I believe there are many journalists who honestly do not know that the “woke” agenda is incredibly unpopular with the public. Obliviousness to this fact helps set the stage for a major backlash, which I think we are seeing the beginnings of now, in both Canada and the United States. I worry about this backlash, for many reasons.
I worry, continually, about the state of our collective intellectual life.
One of the things that I’ve found heartbreaking about the era that we’re living through is that we can no longer take the world of ideas for granted. It is something that I never imagined could be taken from me — and it is one of the reasons that I took a public stand against ideological capture and came to Substack.
I simply cannot, and will not, cede the right to think for myself.
In “The End of Progressive Intellectual Life” this week for Tablet, Michael Lind argues that both the left and the right have quashed innovative thinking and open debate, focusing specifically on what he calls Progressivism Inc.
If you are an intelligent and thoughtful young American, you cannot be a progressive public intellectual today, any more than you can be a cavalry officer or a silent movie star. That’s because, in the third decade of the 21st century, intellectual life on the American center left is dead. Debate has been replaced by compulsory assent and ideas have been replaced by slogans that can be recited but not questioned: Black Lives Matter, Green Transition, Trans Women Are Women, 1619, Defund the Police. The space to the left-of-center that was once filled with magazines and organizations devoted to what Diana Trilling called the “life of significant contention” is now filled by the ritualized gobbledygook of foundation-funded, single-issue nonprofits like a pond choked by weeds. Having crowded out dissent and debate, the nonprofit industrial complex — Progressivism Inc. — taints the Democratic Party by association with its bizarre obsessions and contributes to Democratic electoral defeats, like the one that appears to be imminent this fall.
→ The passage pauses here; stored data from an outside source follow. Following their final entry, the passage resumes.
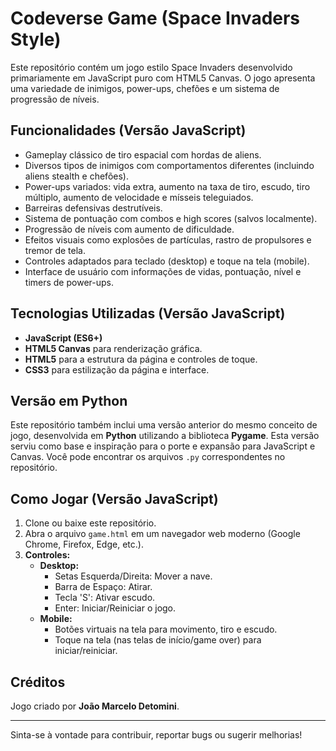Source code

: # Codeverse Game (Space Invaders Style)

Este repositório contém um jogo estilo Space Invaders desenvolvido primariamente em JavaScript puro com HTML5 Canvas. O jogo apresenta uma variedade de inimigos, power-ups, chefões e um sistema de progressão de níveis.

## Funcionalidades (Versão JavaScript)

* Gameplay clássico de tiro espacial com hordas de aliens.
* Diversos tipos de inimigos com comportamentos diferentes (incluindo aliens stealth e chefões).
* Power-ups variados: vida extra, aumento na taxa de tiro, escudo, tiro múltiplo, aumento de velocidade e mísseis teleguiados.
* Barreiras defensivas destrutíveis.
* Sistema de pontuação com combos e high scores (salvos localmente).
* Progressão de níveis com aumento de dificuldade.
* Efeitos visuais como explosões de partículas, rastro de propulsores e tremor de tela.
* Controles adaptados para teclado (desktop) e toque na tela (mobile).
* Interface de usuário com informações de vidas, pontuação, nível e timers de power-ups.

## Tecnologias Utilizadas (Versão JavaScript)

* **JavaScript (ES6+)**
* **HTML5 Canvas** para renderização gráfica.
* **HTML5** para a estrutura da página e controles de toque.
* **CSS3** para estilização da página e interface.

## Versão em Python

Este repositório também inclui uma versão anterior do mesmo conceito de jogo, desenvolvida em **Python** utilizando a biblioteca **Pygame**. Esta versão serviu como base e inspiração para o porte e expansão para JavaScript e Canvas. Você pode encontrar os arquivos `.py` correspondentes no repositório.

## Como Jogar (Versão JavaScript)

1.  Clone ou baixe este repositório.
2.  Abra o arquivo `game.html` em um navegador web moderno (Google Chrome, Firefox, Edge, etc.).
3.  **Controles:**
    * **Desktop:**
        * Setas Esquerda/Direita: Mover a nave.
        * Barra de Espaço: Atirar.
        * Tecla 'S': Ativar escudo.
        * Enter: Iniciar/Reiniciar o jogo.
    * **Mobile:**
        * Botões virtuais na tela para movimento, tiro e escudo.
        * Toque na tela (nas telas de início/game over) para iniciar/reiniciar.

## Créditos

Jogo criado por **João Marcelo Detomini**.

---

Sinta-se à vontade para contribuir, reportar bugs ou sugerir melhorias!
On that note, here are two excellent pieces that explore ideological capture here at home in Canada, in libraries, thanks to former librarian Greg Barkovich, and in law schools, courtesy of Stéphane Sérafin, writing for Wesley Yang’s Year Zero Substack.
All of this is, of course, why independent outlets like Substack are so essential, in spite of what The New York Times may tell you.
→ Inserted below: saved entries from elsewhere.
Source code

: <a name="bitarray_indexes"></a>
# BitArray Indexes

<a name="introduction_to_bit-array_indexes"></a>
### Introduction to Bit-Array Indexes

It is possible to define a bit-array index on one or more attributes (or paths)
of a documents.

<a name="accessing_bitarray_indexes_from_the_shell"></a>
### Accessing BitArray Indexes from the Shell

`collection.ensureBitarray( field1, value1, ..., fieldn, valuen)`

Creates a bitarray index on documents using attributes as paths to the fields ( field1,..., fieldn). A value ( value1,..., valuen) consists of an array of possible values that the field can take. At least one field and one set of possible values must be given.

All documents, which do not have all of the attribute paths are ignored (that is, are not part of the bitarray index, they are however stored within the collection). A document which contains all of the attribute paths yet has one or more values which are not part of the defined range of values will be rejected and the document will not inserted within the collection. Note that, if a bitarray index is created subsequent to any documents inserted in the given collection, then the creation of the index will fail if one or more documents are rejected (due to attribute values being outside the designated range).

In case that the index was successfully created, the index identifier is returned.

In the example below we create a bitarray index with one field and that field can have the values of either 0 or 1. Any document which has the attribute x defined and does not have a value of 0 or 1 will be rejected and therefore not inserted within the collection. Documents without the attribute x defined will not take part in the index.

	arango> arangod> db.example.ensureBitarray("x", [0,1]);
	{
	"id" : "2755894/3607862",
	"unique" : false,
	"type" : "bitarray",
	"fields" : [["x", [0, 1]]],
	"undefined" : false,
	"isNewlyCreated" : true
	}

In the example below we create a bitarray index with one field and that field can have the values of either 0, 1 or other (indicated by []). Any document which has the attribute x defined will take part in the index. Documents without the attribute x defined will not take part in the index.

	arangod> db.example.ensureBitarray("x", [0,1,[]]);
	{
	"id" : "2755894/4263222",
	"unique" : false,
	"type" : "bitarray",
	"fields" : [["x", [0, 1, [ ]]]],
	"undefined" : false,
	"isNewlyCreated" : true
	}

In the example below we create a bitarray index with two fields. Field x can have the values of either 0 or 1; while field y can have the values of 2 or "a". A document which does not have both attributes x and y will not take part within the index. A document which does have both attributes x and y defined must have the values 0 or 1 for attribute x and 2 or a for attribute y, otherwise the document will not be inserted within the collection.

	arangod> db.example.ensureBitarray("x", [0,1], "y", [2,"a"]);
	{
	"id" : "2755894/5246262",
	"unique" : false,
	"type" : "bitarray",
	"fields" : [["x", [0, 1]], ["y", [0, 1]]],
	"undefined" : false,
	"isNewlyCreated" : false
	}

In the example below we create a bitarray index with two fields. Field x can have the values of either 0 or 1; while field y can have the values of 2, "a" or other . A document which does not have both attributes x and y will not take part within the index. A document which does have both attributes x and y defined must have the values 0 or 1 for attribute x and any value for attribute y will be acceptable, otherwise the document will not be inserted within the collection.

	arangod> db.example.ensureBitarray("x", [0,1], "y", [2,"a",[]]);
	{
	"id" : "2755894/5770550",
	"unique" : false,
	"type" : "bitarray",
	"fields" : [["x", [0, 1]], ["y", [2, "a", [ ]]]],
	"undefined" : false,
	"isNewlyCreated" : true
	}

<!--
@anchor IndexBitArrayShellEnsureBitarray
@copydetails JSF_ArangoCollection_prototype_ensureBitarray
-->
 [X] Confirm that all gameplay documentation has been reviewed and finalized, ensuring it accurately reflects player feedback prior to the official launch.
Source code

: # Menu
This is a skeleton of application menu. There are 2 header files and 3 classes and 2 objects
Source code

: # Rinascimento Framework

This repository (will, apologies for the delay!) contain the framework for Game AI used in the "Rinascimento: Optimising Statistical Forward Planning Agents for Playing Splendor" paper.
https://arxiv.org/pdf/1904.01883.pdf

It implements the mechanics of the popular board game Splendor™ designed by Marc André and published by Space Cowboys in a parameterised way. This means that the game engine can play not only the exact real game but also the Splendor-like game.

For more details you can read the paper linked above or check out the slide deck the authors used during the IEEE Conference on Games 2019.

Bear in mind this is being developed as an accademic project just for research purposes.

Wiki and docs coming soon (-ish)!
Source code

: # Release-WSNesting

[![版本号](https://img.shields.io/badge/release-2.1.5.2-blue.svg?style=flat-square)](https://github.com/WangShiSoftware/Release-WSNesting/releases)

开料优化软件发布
When I discovered Substack, it was an enormous relief to read thinking outside of the elite media consensus. Now, it is a huge relief to write outside of it myself.
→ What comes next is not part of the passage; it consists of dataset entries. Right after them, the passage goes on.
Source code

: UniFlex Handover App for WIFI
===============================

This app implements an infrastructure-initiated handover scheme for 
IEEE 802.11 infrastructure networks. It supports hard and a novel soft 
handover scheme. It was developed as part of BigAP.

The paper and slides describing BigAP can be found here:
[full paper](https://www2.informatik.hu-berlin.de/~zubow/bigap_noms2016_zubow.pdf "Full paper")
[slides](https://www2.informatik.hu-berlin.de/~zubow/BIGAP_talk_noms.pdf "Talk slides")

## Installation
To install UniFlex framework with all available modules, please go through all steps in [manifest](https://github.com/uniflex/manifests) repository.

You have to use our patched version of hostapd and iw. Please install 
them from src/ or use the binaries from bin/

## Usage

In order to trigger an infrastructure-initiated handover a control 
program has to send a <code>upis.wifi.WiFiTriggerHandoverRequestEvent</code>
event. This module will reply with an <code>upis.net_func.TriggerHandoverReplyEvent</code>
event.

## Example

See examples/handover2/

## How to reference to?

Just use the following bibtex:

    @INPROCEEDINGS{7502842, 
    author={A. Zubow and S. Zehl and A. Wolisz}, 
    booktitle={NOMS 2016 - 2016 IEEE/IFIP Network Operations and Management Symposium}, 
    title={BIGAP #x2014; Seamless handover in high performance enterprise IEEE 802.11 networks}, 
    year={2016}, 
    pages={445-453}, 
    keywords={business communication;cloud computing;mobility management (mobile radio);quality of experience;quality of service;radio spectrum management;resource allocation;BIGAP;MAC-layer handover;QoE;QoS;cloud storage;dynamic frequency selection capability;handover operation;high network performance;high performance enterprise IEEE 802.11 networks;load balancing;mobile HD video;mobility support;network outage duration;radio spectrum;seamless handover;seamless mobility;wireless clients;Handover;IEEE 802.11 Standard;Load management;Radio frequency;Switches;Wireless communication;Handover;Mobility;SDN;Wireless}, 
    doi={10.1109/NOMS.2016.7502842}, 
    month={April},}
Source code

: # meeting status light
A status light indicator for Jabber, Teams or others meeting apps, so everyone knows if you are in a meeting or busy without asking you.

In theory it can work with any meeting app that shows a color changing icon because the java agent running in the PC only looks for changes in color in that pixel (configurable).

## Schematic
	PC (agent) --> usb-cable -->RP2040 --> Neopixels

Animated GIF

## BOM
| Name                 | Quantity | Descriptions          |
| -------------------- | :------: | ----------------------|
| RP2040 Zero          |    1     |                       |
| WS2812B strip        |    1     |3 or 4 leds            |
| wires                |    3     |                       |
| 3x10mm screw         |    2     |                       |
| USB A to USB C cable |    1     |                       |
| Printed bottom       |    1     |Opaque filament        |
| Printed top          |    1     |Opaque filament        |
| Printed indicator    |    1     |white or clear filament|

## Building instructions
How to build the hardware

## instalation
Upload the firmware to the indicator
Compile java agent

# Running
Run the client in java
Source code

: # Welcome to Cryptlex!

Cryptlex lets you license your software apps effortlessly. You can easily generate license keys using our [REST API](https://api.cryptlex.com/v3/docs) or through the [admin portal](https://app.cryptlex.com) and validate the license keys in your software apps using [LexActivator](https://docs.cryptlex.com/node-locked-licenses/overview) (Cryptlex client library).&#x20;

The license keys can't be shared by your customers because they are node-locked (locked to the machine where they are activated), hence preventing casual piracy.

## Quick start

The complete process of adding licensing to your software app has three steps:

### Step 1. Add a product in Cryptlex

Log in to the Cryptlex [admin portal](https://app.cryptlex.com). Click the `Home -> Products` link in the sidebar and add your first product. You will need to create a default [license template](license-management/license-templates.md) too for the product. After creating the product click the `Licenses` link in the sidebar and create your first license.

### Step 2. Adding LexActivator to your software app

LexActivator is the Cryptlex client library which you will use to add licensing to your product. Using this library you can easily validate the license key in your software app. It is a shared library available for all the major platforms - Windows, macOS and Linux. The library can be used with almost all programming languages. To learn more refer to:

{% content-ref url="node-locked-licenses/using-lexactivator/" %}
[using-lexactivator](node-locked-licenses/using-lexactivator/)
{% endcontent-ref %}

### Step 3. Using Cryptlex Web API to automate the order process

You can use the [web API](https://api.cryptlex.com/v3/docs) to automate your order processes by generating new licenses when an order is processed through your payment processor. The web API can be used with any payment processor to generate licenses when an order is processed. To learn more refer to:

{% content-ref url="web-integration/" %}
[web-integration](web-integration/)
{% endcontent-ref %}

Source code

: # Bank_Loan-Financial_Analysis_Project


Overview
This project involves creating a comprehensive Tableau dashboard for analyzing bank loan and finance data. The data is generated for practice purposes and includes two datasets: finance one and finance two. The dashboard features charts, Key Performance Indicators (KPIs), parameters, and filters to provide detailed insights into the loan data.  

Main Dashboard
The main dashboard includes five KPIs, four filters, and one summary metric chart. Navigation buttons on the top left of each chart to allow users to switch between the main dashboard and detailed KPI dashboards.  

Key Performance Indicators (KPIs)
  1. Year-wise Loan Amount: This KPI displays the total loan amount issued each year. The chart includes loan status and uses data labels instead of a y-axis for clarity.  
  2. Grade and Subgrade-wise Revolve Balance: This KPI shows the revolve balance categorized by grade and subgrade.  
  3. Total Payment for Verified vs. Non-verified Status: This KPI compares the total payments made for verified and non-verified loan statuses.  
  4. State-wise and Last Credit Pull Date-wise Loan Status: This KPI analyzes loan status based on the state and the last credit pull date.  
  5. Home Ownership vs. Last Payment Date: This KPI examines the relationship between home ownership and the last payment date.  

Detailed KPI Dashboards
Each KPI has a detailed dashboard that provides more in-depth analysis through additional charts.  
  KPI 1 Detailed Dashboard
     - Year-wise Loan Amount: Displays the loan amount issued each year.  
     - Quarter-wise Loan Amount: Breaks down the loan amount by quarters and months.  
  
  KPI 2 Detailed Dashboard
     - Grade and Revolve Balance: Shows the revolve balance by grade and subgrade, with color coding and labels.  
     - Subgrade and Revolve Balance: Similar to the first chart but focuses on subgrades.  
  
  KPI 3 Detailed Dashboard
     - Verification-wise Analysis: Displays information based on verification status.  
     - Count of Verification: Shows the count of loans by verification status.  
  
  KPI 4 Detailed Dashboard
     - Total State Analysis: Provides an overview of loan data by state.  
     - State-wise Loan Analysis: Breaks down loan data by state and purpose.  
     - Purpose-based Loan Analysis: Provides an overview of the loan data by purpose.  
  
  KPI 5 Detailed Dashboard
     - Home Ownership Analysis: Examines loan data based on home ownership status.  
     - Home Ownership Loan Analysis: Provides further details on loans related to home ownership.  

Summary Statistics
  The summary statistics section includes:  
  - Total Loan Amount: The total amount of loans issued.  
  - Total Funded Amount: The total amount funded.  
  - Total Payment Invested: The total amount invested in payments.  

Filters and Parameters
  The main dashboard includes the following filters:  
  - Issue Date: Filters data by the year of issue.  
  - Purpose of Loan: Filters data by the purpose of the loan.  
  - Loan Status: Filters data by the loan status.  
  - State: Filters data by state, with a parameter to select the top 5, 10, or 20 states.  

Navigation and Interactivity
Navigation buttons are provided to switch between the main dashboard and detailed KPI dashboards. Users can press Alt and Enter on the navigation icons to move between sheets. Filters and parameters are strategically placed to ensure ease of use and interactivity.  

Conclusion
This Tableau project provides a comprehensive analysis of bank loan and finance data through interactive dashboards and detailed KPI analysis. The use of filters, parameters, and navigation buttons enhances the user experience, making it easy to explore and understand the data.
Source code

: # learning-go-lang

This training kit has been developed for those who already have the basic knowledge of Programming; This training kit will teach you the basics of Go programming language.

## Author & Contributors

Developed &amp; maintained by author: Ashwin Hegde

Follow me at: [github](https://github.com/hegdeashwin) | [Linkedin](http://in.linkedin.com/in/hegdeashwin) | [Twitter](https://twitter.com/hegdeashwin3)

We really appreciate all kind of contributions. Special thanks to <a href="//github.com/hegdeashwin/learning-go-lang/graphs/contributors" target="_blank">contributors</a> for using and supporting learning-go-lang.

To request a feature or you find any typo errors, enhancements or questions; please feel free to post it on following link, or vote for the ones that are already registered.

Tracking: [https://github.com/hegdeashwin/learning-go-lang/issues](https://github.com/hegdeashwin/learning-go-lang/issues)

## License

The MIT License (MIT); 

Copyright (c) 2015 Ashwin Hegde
This visceral sense of relief is, I believe, part of why the platform is such a success, and no doubt why the legacy media continually circles back with attempts to corral Substack’s runaway freedoms.
They can keep trying. They will continue to fail. The majority may be exhausted, but it’s still the majority.
I so appreciate your courage and look forward to every one of your posts. I just became a paid subscriber. I used to comfortably for into the progressive label, but no longer. Thank you for creating thoughtful content for those of us in the middle!
More tremendous food for thought. Although there are many similarities in recent socio-political developments in Canada and the US, there are obviously differences as well. One especially frightening difference is that, in Canada, the intellectually dead, or at least intellectually corrupt, progressives are actually in power. Between the Liberals and the NDP, they are supported by the majority of Canadian voters. Terrifying.